2

Let's say I have data of the lung capacity of smokers and non-smokers. So we have the variable "lungCap" with a numeric value, and the variable "smoking" with the values "yes" or "no". Now I want to see if the capacity of non-smokers is bigger than that of smokers:

t.test(lungCap~smoking, alt="greater")

Does the test now calculate if "yes" > "no" or "no" > "yes"? How is this determined? I could not find it in the help for the t.test command.

E_H
  • 131
  • 7
  • 4
    In the documentation: alternative = "greater" is the alternative that x has a larger mean than y. – phiver Apr 15 '18 at 08:59
  • 2
    @phiver - true, but the documentation does not directly specify how `t.test()` allocates values of the independent variable as `x` versus `y`, so it's not obvious which one will print in the left column of the output (the x side) versus the right column (the y side). – Len Greski Apr 15 '18 at 16:09

1 Answers1

3

When using a character-based independent variable, t.test() will compare based on the alphabetical order of the values in the independent variable.

To illustrate, we'll compare miles per gallon in cars with manual vs. automatic transmissions using the 1973 Motor Trend cars data set.

We'll create a character variable to represent automatic vs. manual (to illustrate the scenario in the OP) and run a t test.

We'll test the following hypotheses:

  • H_null: mpg of manual transmission cars <= mpg of automatic transmission cars
  • H_alt: mpg of manual transmission cars is greater than mpg of automatic transmission cars.

To run the test, we'll load the data, create the extra column and execute t.test().

data(mtcars)
mtcars$trans <- ifelse(mtcars$am == 1,"manual","automatic")

t.test(mtcars$mpg ~ mtcars$trans,alt="greater")

...and the output:

> t.test(mtcars$mpg ~ mtcars$trans,alt="greater")

    Welch Two Sample t-test

data:  mtcars$mpg by mtcars$trans
t = -3.7671, df = 18.332, p-value = 0.9993
alternative hypothesis: true difference in means is greater than 0
95 percent confidence interval:
 -10.57662       Inf
sample estimates:
mean in group automatic    mean in group manual 
               17.14737                24.39231 

What we see here is that t.test() runs automatic > manual, and hence the p-value is 0.9993.

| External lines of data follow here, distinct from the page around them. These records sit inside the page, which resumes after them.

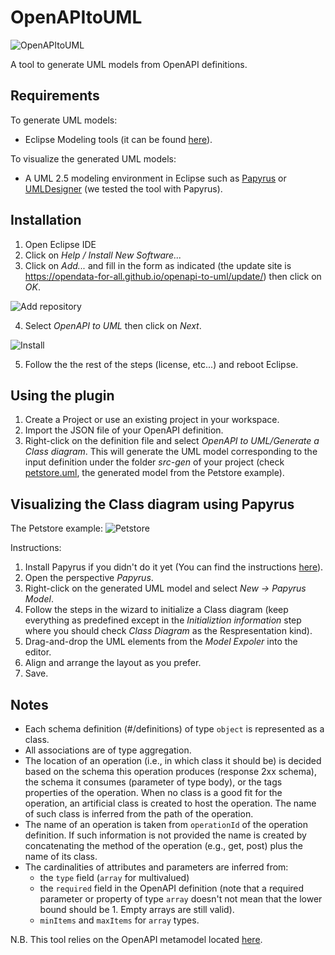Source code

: 
# OpenAPItoUML

![OpenAPItoUML](https://opendata-for-all.github.io/openapi-to-uml/images/logo.png)

A tool to generate UML models from OpenAPI definitions.

## Requirements
To generate UML models:
- Eclipse Modeling tools (it can be found [here](http://www.eclipse.org/downloads/packages/eclipse-modeling-tools/oxygen2)).

To visualize the generated UML models:
- A UML 2.5 modeling environment in Eclipse such as [Papyrus](https://www.eclipse.org/papyrus/) or [UMLDesigner](https://marketplace.eclipse.org/content/uml-designer) (we tested the tool with Papyrus).

## Installation
1. Open Eclipse IDE
2. Click on *Help / Install New Software...*
3. Click on *Add...* and fill in the form as indicated (the update site is https://opendata-for-all.github.io/openapi-to-uml/update/) then click on *OK*.

![Add repository](https://opendata-for-all.github.io/openapi-to-uml/images/add-eclipse.PNG)

4. Select *OpenAPI to UML* then click on *Next*.

![Install](https://opendata-for-all.github.io/openapi-to-uml/images/install-eclipse.PNG)

5. Follow the the rest of the steps (license, etc...) and reboot Eclipse.

## Using the plugin

1. Create a Project or use an existing project in your workspace.
2. Import the JSON file of your OpenAPI definition. 
3. Right-click on the definition file and select *OpenAPI to UML/Generate a Class diagram*. This will generate the UML model corresponding to the input definition under the folder *src-gen* of your project (check [petstore.uml](https://raw.githubusercontent.com/SOM-Research/openapi-to-uml/master/examples/edu.uoc.som.openapitouml.example/src-gen/petstore.uml), the generated model from the Petstore example).

## Visualizing the Class diagram using Papyrus

The Petstore example:
![Petstore](https://opendata-for-all.github.io/openapi-to-uml/images/petstore.png)

Instructions:

1. Install Papyrus if you didn't do it yet (You can find the instructions [here](https://www.eclipse.org/papyrus/download.html)).
2. Open the perspective *Papyrus*.
3. Right-click on the generated UML model and select *New -> Papyrus Model*.
4. Follow the steps in the wizard to initialize a Class diagram (keep everything as predefined except in the *Initializtion information* step where you should check *Class Diagram* as the Respresentation kind).
5. Drag-and-drop the UML elements from the *Model Expoler* into the editor.
6. Align and arrange the layout as you prefer.
7. Save.

## Notes
- Each schema definition  (#/definitions) of type `object` is represented as a class.
- All associations are of type aggregation.
- The location of an operation (i.e., in which class it should be) is decided based on the schema this operation produces (response 2xx schema), the schema it consumes (parameter of type body), or the tags properties of the operation. When no class is a good fit for the operation, an artificial class is created to host the operation. The name of such class is inferred from the path of the operation.
- The name of an operation is taken from `operationId` of the operation definition. If such information is not provided the name is created by concatenating the method of the operation (e.g., get, post) plus the name of its class.
- The cardinalities of attributes and parameters are inferred from:
	- the `type` field (`array` for multivalued)
	- the `required` field in the OpenAPI definition (note that a required parameter or property of type `array` doesn't not mean that the lower bound should be 1. Empty arrays are still valid).
	- `minItems` and `maxItems` for `array` types.

N.B. This tool relies on the OpenAPI metamodel located [here](https://github.com/opendata-for-all/openapi-metamodel).

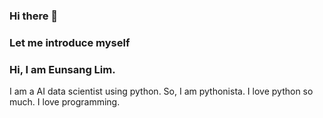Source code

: ### Hi there 👋

### Let me introduce myself

### Hi, I am Eunsang Lim.
I am a AI data scientist using python.
So, I am pythonista.
I love python so much.
I love programming.

<!--
**EunsangLim/EunsangLim** is a ✨ _special_ ✨ repository because its `README.md` (this file) appears on your GitHub profile.

Here are some ideas to get you started:

- 🔭 I’m currently working on ...
- 🌱 I’m currently learning ...
- 👯 I’m looking to collaborate on ...
- 🤔 I’m looking for help with ...
- 💬 Ask me about ...
- 📫 How to reach me: ...
- 😄 Pronouns: ...
- ⚡ Fun fact: ...
-->
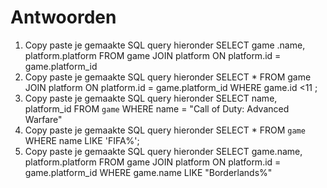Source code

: # Antwoorden

1. Copy paste je gemaakte SQL query hieronder
   SELECT game .name, platform.platform FROM game JOIN platform ON platform.id = game.platform_id
2. Copy paste je gemaakte SQL query hieronder
   SELECT * FROM game JOIN platform ON platform.id = game.platform_id WHERE game.id <11 ;
3. Copy paste je gemaakte SQL query hieronder
   SELECT name, platform_id FROM `game` WHERE name = "Call of Duty: Advanced Warfare" 
4. Copy paste je gemaakte SQL query hieronder
   SELECT * FROM `game` WHERE name LIKE 'FIFA%';
5. Copy paste je gemaakte SQL query hieronder
SELECT game.name, platform.platform FROM game JOIN platform ON platform.id = game.platform_id WHERE game.name LIKE "Borderlands%"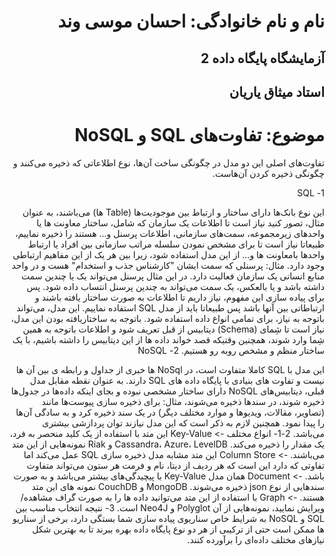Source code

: <h1 dir="rtl">نام و نام خانوادگی: احسان موسی وند</h1>
<h2 dir="rtl">آزمایشگاه پایگاه داده 2</h2>
<h2 dir="rtl">استاد میثاق یاریان</h2>

<div dir="rtl">
  <h1 dir="rtl">موضوع: تفاوت‌های SQL و NoSQL</h1>
تفاوت‌های اصلی این دو مدل در چگونگی ساخت آن‌ها، نوع اطلاعاتی که ذخیره می‌کنند و چگونگی ذخیره کردن آن‌هاست.

1- 	SQL

این نوع بانک‌ها دارای ساختار و ارتباط بین موجودیت‌ها (Table ها) می‌باشند، به عنوان مثال، تصور کنید نیاز است تا اطلاعات یک سازمان که شامل، ساختار معاونت ها یا واحدهای زیرمجموعه، سمت‌های سازمانی، اطلاعات پرسنل و... هستند را ذخیره نماییم، طبیعاتا نیاز است تا برای مشخص نمودن سلسله مراتب سازمانی بین افراد یا ارتباط واحدها بامعاونت ها و... از این مدل استفاده شود، زیرا بین هر یک از این مفاهیم ارتباطی وجود دارد.
مثال: پرسنلی که سمت ایشان "کارشناس جذب و استخدام" هست و در واحد منابع انسانی یک سازمان فعالیت دارد.
در این مثال پرسنل می‌تواند یک یا چندین سمت داشته باشد و یا بالعکس، یک سمت می‌تواند به چندین پرسنل انتساب داده شود.
پس برای پیاده سازی این مفهوم، نیاز داریم تا اطلاعات به صورت ساختار یافته باشند و ارتباطاتی بین آنها باشد پس طبیعاتا باید از مدل SQL استفاده نماییم.
این مدل، می‌تواند باتوجه به نیاز، برای تمامی انواع داده استفاده شود.
باتوجه به ساختاریافته بودن این مدل، نیاز است تا شِمای (Schema) دیتابیس از قبل تعریف شود و اطلاعات باتوجه به همین شِما وارد شوند، همچنین وقتیکه قصد خواند داده ها از این دیتابیس را داشته باشیم، با یک ساختار منظم و مشخص روبه رو هستیم. 
2- 	NoSQL

این مدل با SQL کاملا متفاوت است، در NoSql ها خبری از جداول و رابطه ی بین آن ها نیست و تفاوت های بنیادی با پایگاه داده های SQL دارند.
به عنوان نقطه مقابل مدل قبلی، دیتابیس‌های NoSQL دارای ساختار مشخصی نبوده و بجای اینکه داده‌ها در جدول‌ها ذخیره شوند، در سندها ذخیره می‌شوند، مثال: برای ذخیره سازی پیوست‌ها مانند (تصاویر، مقالات، ویدیوها و موارد مختلف دیگر) در یک سند ذخیره کرد و به سادگی آن‌ها را پیدا نمود.
همچنین لازم به ذکر است که این مدل نیازند توان پردازشی بیشتری می‌باشد.
2-1- 	انواع مختلف
->	Key-Value
این متد با استفاده از یک کلید منحصر به فرد، یک مقدار را ذخیره می‌کند.
Cassandra، Azure، LevelDB و Riak نمونه‌هایی از این متد می‌باشند.
->	Column Store
این متد مشابه مدل ذخیره سازی SQL عمل می‌کند اما تفاوتی که دارد این است که هر ردیف از دیتا، نام و فرمت هر ستون می‌تواند متفاوت باشد.
->	Document
همان مدل Key-Value با پیچیدگی‌های بیشتر می‌باشد  و به صورت سند‌هایی از نوع json ذخیره می‌شوند.
MongoDB و CouchDB نمونه های این متد هستند.
->	Graph
با استفاده از این متد می‌توانید داده ها را به صورت گراف مشاهده/ویرایش نمایید، نمونه‌هایی از آن Polyglot و Neo4J است.
3- 	نتیجه
انتخاب مناسب بین SQL و NoSQL به شرایط خاص سناریوی پیاده سازی شما بستگی دارد، برخی از سناریو ها ممکن است حتی از ترکیبی از هر دو نوع پایگاه داده بهره ببرند تا به بهترین شکل نیازهای مختلف داده‌ای را برآورده کنند.





</div>
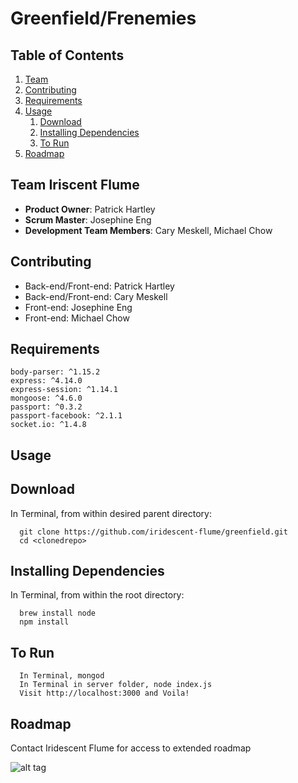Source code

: # Greenfield/Frenemies

## Table of Contents

1. [Team](#team-iridescent-flume)
2. [Contributing](#contributing)
3. [Requirements](#requirements)
4. [Usage](#usage)
    1. [Download](#download)
    2. [Installing Dependencies](#installing-dependencies)
    3. [To Run](#to-run)
5. [Roadmap](#roadmap)

## Team Iriscent Flume

  - __Product Owner__: Patrick Hartley
  - __Scrum Master__: Josephine Eng
  - __Development Team Members__: Cary Meskell, Michael Chow

## Contributing

  - Back-end/Front-end: Patrick Hartley
  - Back-end/Front-end: Cary Meskell
  - Front-end: Josephine Eng
  - Front-end: Michael Chow
  
## Requirements

    body-parser: ^1.15.2
    express: ^4.14.0
    express-session: ^1.14.1
    mongoose: ^4.6.0
    passport: ^0.3.2
    passport-facebook: ^2.1.1
    socket.io: ^1.4.8
    
## Usage

## Download

  In Terminal, from within desired parent directory:
  
      git clone https://github.com/iridescent-flume/greenfield.git
      cd <clonedrepo>
      
## Installing Dependencies

  In Terminal, from within the root directory:

      brew install node
      npm install

## To Run

      In Terminal, mongod
      In Terminal in server folder, node index.js
      Visit http://localhost:3000 and Voila!
      
## Roadmap

  Contact Iridescent Flume for access to extended roadmap
  
  ![alt tag](http://www.carymeskell.com/portfolio/frenemiesPortfolio.jpg)
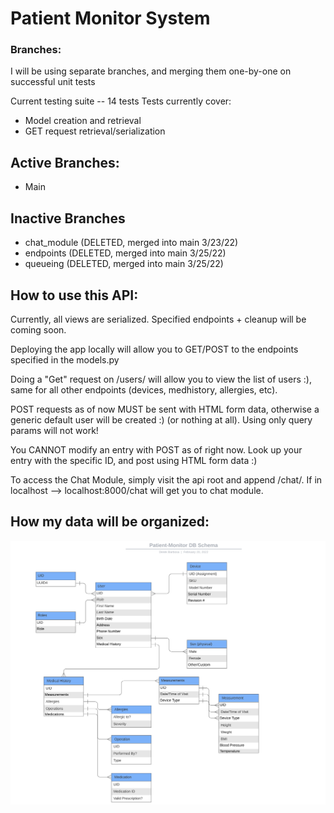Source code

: # Patient Monitor System

### Branches:
I will be using separate branches, and merging them one-by-one on successful unit tests

Current testing suite -- 14 tests
Tests currently cover:
* Model creation and retrieval 
* GET request retrieval/serialization

## Active Branches:
* Main

## Inactive Branches
* chat_module (DELETED, merged into main 3/23/22)
* endpoints (DELETED, merged into main 3/25/22)
* queueing (DELETED, merged into main 3/25/22)

## How to use this API:
Currently, all views are serialized. Specified endpoints + cleanup will be coming soon.

Deploying the app locally will allow you to GET/POST to the endpoints specified in the models.py

Doing a "Get" request on /users/ will allow you to view the list of users :), same for all other endpoints (devices, medhistory, allergies, etc).

POST requests as of now MUST be sent with HTML form data, otherwise a generic default user will be created :) (or nothing at all). Using only query params will not work!

You CANNOT modify an entry with POST as of right now. Look up your entry with the specific ID, and post using HTML form data :)

To access the Chat Module, simply visit the api root and append /chat/.
If in localhost --> localhost:8000/chat will get you to chat module.

## How my data will be organized:
![DB Schema](ProposedDBSchema.png)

To correctly run the test we'll modify it to use the alt="less" argument.

> t.test(mtcars$mpg ~ mtcars$trans,alt="less")

    Welch Two Sample t-test

data:  mtcars$mpg by mtcars$trans
t = -3.7671, df = 18.332, p-value = 0.0006868
alternative hypothesis: true difference in means is less than 0
95 percent confidence interval:
      -Inf -3.913256
sample estimates:
mean in group automatic    mean in group manual 
               17.14737                24.39231 

>

Here we see the reported p-value as 0.0006, meaning that we reject the null hypothesis in favor of the alternate hypothesis that automatic transmission cars have lower average miles per gallon than manual transmission cars.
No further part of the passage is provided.